Leaders from the U.S. Army Cyber Center of Excellence at Fort Gordon held a panel discussion about what they’ve been working on.
The Cyber Center of Excellence trains and educates signal, cyber, and electronic warfare professionals.
People in attendance had the chance to ask military leaders questions about the cyber center’s progress, initiatives, goals, and more.
Some topics covered include how they’re trying to further cyber security and artificial intelligence education.
“We just need to be intuitive. We’re growing generations of folks that know how to use electronic devices, they should have the same look and feel on the devices that we provide in order to conduct combat operations,” said Maj. Gen. Paul Stanton, the CCoE Commanding General.
And some of this education, began this year in the K-12 curriculum at Columbia County schools.

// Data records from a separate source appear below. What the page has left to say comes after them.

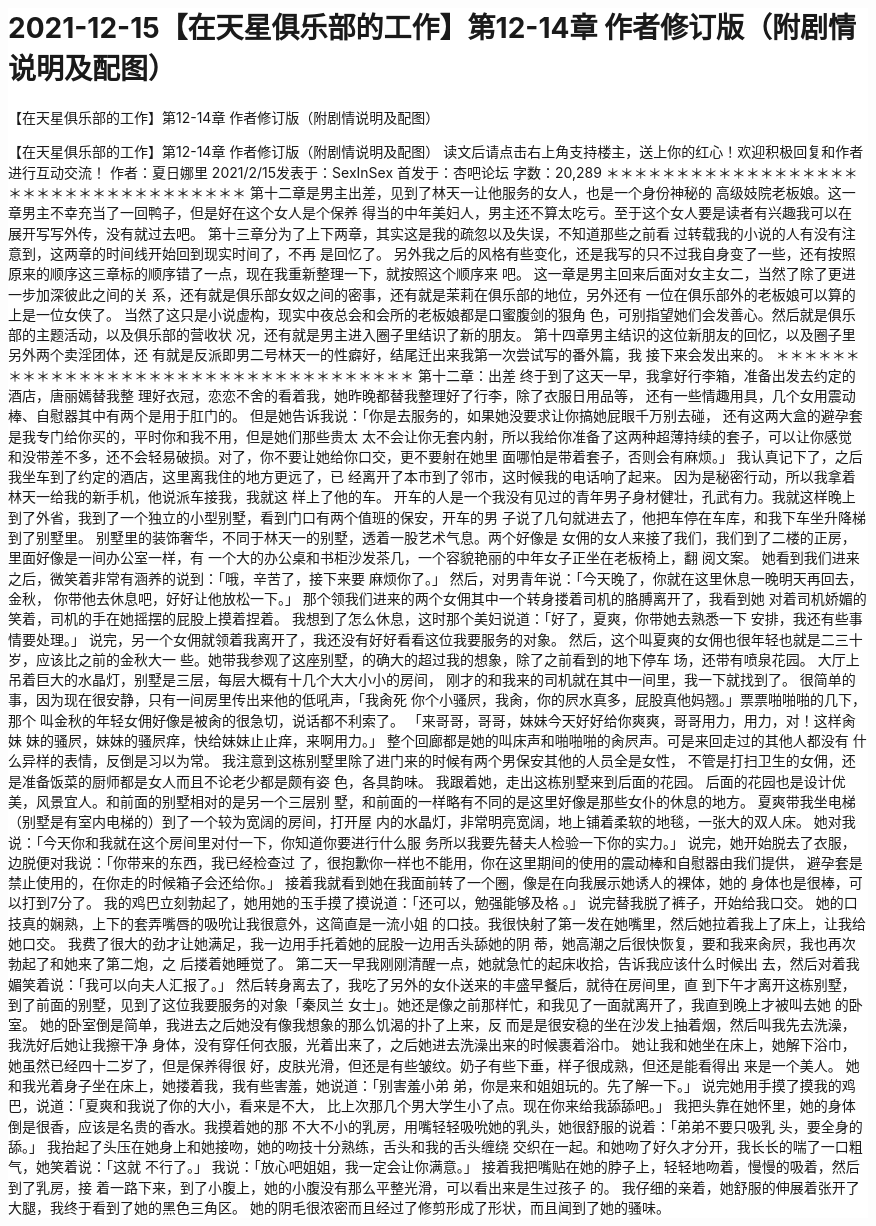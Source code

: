 # 2021-12-15【在天星俱乐部的工作】第12-14章 作者修订版（附剧情说明及配图）



【在天星俱乐部的工作】第12-14章 作者修订版（附剧情说明及配图）



【在天星俱乐部的工作】第12-14章 作者修订版（附剧情说明及配图）
读文后请点击右上角支持楼主，送上你的红心！欢迎积极回复和作者进行互动交流！
作者：夏日娜里 2021/2/15发表于：SexInSex 首发于：杏吧论坛 字数：20,289
＊＊＊＊＊＊＊＊＊＊＊＊＊＊＊＊＊＊＊＊＊＊＊＊＊＊＊＊＊＊＊＊＊＊＊
第十二章是男主出差，见到了林天一让他服务的女人，也是一个身份神秘的 高级妓院老板娘。这一章男主不幸充当了一回鸭子，但是好在这个女人是个保养 得当的中年美妇人，男主还不算太吃亏。至于这个女人要是读者有兴趣我可以在 展开写写外传，没有就过去吧。
第十三章分为了上下两章，其实这是我的疏忽以及失误，不知道那些之前看 过转载我的小说的人有没有注意到，这两章的时间线开始回到现实时间了，不再 是回忆了。
另外我之后的风格有些变化，还是我写的只不过我自身变了一些，还有按照 原来的顺序这三章标的顺序错了一点，现在我重新整理一下，就按照这个顺序来 吧。
这一章是男主回来后面对女主女二，当然了除了更进一步加深彼此之间的关 系，还有就是俱乐部女奴之间的密事，还有就是茉莉在俱乐部的地位，另外还有 一位在俱乐部外的老板娘可以算的上是一位女侠了。
当然了这只是小说虚构，现实中夜总会和会所的老板娘都是口蜜腹剑的狠角 色，可别指望她们会发善心。然后就是俱乐部的主题活动，以及俱乐部的营收状 况，还有就是男主进入圈子里结识了新的朋友。
第十四章男主结识的这位新朋友的回忆，以及圈子里另外两个卖淫团体，还 有就是反派即男二号林天一的性癖好，结尾迁出来我第一次尝试写的番外篇，我 接下来会发出来的。
＊＊＊＊＊＊＊＊＊＊＊＊＊＊＊＊＊＊＊＊＊＊＊＊＊＊＊＊＊＊＊＊＊＊＊
第十二章：出差
终于到了这天一早，我拿好行李箱，准备出发去约定的酒店，唐丽嫣替我整 理好衣冠，恋恋不舍的看着我，她昨晚都替我整理好了行李，除了衣服日用品等， 还有一些情趣用具，几个女用震动棒、自慰器其中有两个是用于肛门的。
但是她告诉我说：「你是去服务的，如果她没要求让你搞她屁眼千万别去碰， 还有这两大盒的避孕套是我专门给你买的，平时你和我不用，但是她们那些贵太 太不会让你无套内射，所以我给你准备了这两种超薄持续的套子，可以让你感觉 和没带差不多，还不会轻易破损。对了，你不要让她给你口交，更不要射在她里 面哪怕是带着套子，否则会有麻烦。」
我认真记下了，之后我坐车到了约定的酒店，这里离我住的地方更远了，已 经离开了本市到了邻市，这时候我的电话响了起来。
因为是秘密行动，所以我拿着林天一给我的新手机，他说派车接我，我就这 样上了他的车。
开车的人是一个我没有见过的青年男子身材健壮，孔武有力。我就这样晚上 到了外省，我到了一个独立的小型别墅，看到门口有两个值班的保安，开车的男 子说了几句就进去了，他把车停在车库，和我下车坐升降梯到了别墅里。
别墅里的装饰奢华，不同于林天一的别墅，透着一股艺术气息。两个好像是 女佣的女人来接了我们，我们到了二楼的正房，里面好像是一间办公室一样，有 一个大的办公桌和书柜沙发茶几，一个容貌艳丽的中年女子正坐在老板椅上，翻 阅文案。
她看到我们进来之后，微笑着非常有涵养的说到：「哦，辛苦了，接下来要 麻烦你了。」
然后，对男青年说：「今天晚了，你就在这里休息一晚明天再回去，金秋， 你带他去休息吧，好好让他放松一下。」
那个领我们进来的两个女佣其中一个转身搂着司机的胳膊离开了，我看到她 对着司机娇媚的笑着，司机的手在她摇摆的屁股上摸着捏着。
我想到了怎么休息，这时那个美妇说道：「好了，夏爽，你带她去熟悉一下 安排，我还有些事情要处理。」
说完，另一个女佣就领着我离开了，我还没有好好看看这位我要服务的对象。
然后，这个叫夏爽的女佣也很年轻也就是二三十岁，应该比之前的金秋大一 些。她带我参观了这座别墅，的确大的超过我的想象，除了之前看到的地下停车 场，还带有喷泉花园。
大厅上吊着巨大的水晶灯，别墅是三层，每层大概有十几个大大小小的房间， 刚才的和我来的司机就在其中一间里，我一下就找到了。
很简单的事，因为现在很安静，只有一间房里传出来他的低吼声，「我肏死 你个小骚屄，我肏，你的屄水真多，屁股真他妈翘。」票票啪啪啪的几下，那个 叫金秋的年轻女佣好像是被肏的很急切，说话都不利索了。
「来哥哥，哥哥，妹妹今天好好给你爽爽，哥哥用力，用力，对！这样肏妹 妹的骚屄，妹妹的骚屄痒，快给妹妹止止痒，来啊用力。」
整个回廊都是她的叫床声和啪啪啪的肏屄声。可是来回走过的其他人都没有 什么异样的表情，反倒是习以为常。
我注意到这栋别墅里除了进门来的时候有两个男保安其他的人员全是女性， 不管是打扫卫生的女佣，还是准备饭菜的厨师都是女人而且不论老少都是颇有姿 色，各具韵味。
我跟着她，走出这栋别墅来到后面的花园。
后面的花园也是设计优美，风景宜人。和前面的别墅相对的是另一个三层别 墅，和前面的一样略有不同的是这里好像是那些女仆的休息的地方。
夏爽带我坐电梯（别墅是有室内电梯的）到了一个较为宽阔的房间，打开屋 内的水晶灯，非常明亮宽阔，地上铺着柔软的地毯，一张大的双人床。
她对我说：「今天你和我就在这个房间里对付一下，你知道你要进行什么服 务所以我要先替夫人检验一下你的实力。」
说完，她开始脱去了衣服，边脱便对我说：「你带来的东西，我已经检查过 了，很抱歉你一样也不能用，你在这里期间的使用的震动棒和自慰器由我们提供， 避孕套是禁止使用的，在你走的时候箱子会还给你。」
接着我就看到她在我面前转了一个圈，像是在向我展示她诱人的裸体，她的 身体也是很棒，可以打到7分了。
我的鸡巴立刻勃起了，她用她的玉手摸了摸说道：「还可以，勉强能够及格 。」
说完替我脱了裤子，开始给我口交。
她的口技真的娴熟，上下的套弄嘴唇的吸吮让我很意外，这简直是一流小姐 的口技。我很快射了第一发在她嘴里，然后她拉着我上了床上，让我给她口交。
我费了很大的劲才让她满足，我一边用手托着她的屁股一边用舌头舔她的阴 蒂，她高潮之后很快恢复，要和我来肏屄，我也再次勃起了和她来了第二炮，之 后搂着她睡觉了。
第二天一早我刚刚清醒一点，她就急忙的起床收拾，告诉我应该什么时候出 去，然后对着我媚笑着说：「我可以向夫人汇报了。」
然后转身离去了，我吃了另外的女仆送来的丰盛早餐后，就待在房间里，直 到下午才离开这栋别墅，到了前面的别墅，见到了这位我要服务的对象「秦凤兰 女士」。她还是像之前那样忙，和我见了一面就离开了，我直到晚上才被叫去她 的卧室。
她的卧室倒是简单，我进去之后她没有像我想象的那么饥渴的扑了上来，反 而是是很安稳的坐在沙发上抽着烟，然后叫我先去洗澡，我洗好后她让我擦干净 身体，没有穿任何衣服，光着出来了，之后她进去洗澡出来的时候裹着浴巾。
她让我和她坐在床上，她解下浴巾，她虽然已经四十二岁了，但是保养得很 好，皮肤光滑，但还是有些皱纹。奶子有些下垂，样子很成熟，但还是能看得出 来是一个美人。
她和我光着身子坐在床上，她搂着我，我有些害羞，她说道：「别害羞小弟 弟，你是来和姐姐玩的。先了解一下。」
说完她用手摸了摸我的鸡巴，说道：「夏爽和我说了你的大小，看来是不大， 比上次那几个男大学生小了点。现在你来给我舔舔吧。」
我把头靠在她怀里，她的身体倒是很香，应该是名贵的香水。我摸着她的那 不大不小的乳房，用嘴轻轻吸吮她的乳头，她很舒服的说着：「弟弟不要只吸乳 头，要全身的舔。」
我抬起了头压在她身上和她接吻，她的吻技十分熟练，舌头和我的舌头缠绕 交织在一起。和她吻了好久才分开，我长长的喘了一口粗气，她笑着说：「这就 不行了。」
我说：「放心吧姐姐，我一定会让你满意。」
接着我把嘴贴在她的脖子上，轻轻地吻着，慢慢的吸着，然后到了乳房，接 着一路下来，到了小腹上，她的小腹没有那么平整光滑，可以看出来是生过孩子 的。
我仔细的亲着，她舒服的伸展着张开了大腿，我终于看到了她的黑色三角区。 她的阴毛很浓密而且经过了修剪形成了形状，而且闻到了她的骚味。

“A lot of our younger kids have iPhones, or androids, but do they understand how they work?” said Johanna Clyborne, the Asst. Deputy CCoE Commanding General. “Those types of education opportunities help create for us, a greater opportunity down the road and a long term investment in the workforce that understands those emerging technologies that we need them to.”
The TechNet Conference is a way for the cyber center to showcase what it does, while also gaining support from community partners.
“The fact is the military can’t do it by itself, the government can’t do it by itself, it has to be a cooperation between the education forms, the industry, and the government together,” Asst. Deputy Clyborne said.
Panelists remember what Fort Gordon was like before the cyber center.
“25 years ago, starting out here in sleepy Fort Gordon as a signal soldier, I’ve come back over the years for iterative training, and I’ve seen it really grow from what it was, into this vibrant soon-to-be Fort Eisenhower that we have now,” said Chief Warrant Officer 5 Paul Sankey, the CCoE Command Chief Warrant Officer.
Chief Warrant Officer Sankey said the main goal of all projects within the center is national security.
“There is a workforce shortage in signal and cyber type jobs, even beyond the military, beyond the government, and we need to make sure the United States is fully secured for our future,” he said.
Those leaders are working on expanding that cyber curriculum to Richmond County schools next, and then into other surrounding counties.